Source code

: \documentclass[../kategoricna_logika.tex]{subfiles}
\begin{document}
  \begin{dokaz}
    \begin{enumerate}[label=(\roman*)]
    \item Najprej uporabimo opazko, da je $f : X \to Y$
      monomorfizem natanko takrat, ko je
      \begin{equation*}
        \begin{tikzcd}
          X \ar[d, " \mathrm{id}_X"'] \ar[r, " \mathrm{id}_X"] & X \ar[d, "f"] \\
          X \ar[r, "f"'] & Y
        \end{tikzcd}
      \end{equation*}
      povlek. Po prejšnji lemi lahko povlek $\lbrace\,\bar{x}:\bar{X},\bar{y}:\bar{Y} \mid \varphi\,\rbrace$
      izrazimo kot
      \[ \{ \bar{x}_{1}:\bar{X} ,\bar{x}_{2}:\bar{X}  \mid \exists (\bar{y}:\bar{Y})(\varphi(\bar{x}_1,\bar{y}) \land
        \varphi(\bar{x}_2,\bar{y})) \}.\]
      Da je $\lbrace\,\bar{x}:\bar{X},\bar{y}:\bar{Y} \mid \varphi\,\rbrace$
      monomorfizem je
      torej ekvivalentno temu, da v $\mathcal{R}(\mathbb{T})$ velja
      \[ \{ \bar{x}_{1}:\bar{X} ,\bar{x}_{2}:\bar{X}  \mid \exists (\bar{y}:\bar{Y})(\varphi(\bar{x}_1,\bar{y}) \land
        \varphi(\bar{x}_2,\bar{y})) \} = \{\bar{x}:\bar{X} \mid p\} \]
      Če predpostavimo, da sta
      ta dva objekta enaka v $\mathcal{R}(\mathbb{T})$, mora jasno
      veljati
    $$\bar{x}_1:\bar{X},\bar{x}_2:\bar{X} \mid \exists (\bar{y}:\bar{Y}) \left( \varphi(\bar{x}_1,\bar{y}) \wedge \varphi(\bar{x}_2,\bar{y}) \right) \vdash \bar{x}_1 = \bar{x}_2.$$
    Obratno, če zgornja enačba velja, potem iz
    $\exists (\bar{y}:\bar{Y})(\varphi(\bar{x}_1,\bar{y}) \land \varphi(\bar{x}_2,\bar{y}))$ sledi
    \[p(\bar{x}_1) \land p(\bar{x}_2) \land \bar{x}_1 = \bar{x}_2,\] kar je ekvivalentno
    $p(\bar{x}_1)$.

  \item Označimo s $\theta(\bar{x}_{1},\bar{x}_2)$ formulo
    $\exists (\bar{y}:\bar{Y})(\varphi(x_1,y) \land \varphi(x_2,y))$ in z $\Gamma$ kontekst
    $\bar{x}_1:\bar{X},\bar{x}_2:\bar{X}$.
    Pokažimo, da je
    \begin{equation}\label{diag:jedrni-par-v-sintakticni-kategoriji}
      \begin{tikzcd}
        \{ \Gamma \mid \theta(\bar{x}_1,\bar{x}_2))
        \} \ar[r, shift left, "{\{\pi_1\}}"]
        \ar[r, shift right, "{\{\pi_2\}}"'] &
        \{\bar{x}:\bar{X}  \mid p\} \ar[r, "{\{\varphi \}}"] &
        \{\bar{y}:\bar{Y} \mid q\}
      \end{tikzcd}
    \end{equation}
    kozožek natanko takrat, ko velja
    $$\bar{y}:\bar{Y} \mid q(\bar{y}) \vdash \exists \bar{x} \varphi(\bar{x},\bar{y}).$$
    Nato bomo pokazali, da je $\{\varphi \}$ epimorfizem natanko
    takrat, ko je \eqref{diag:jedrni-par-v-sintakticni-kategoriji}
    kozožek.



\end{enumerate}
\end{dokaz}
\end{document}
☆ ☆ ☆ ☆ ☆ ☆ ☆
**WHAT TO WORK ON**
Check each line above for the string "shift" and copy those that have it.

**RESPONSE TO THE EXERCISE**
        \} \ar[r, shift left, "{\{\pi_1\}}"]
        \ar[r, shift right, "{\{\pi_2\}}"'] &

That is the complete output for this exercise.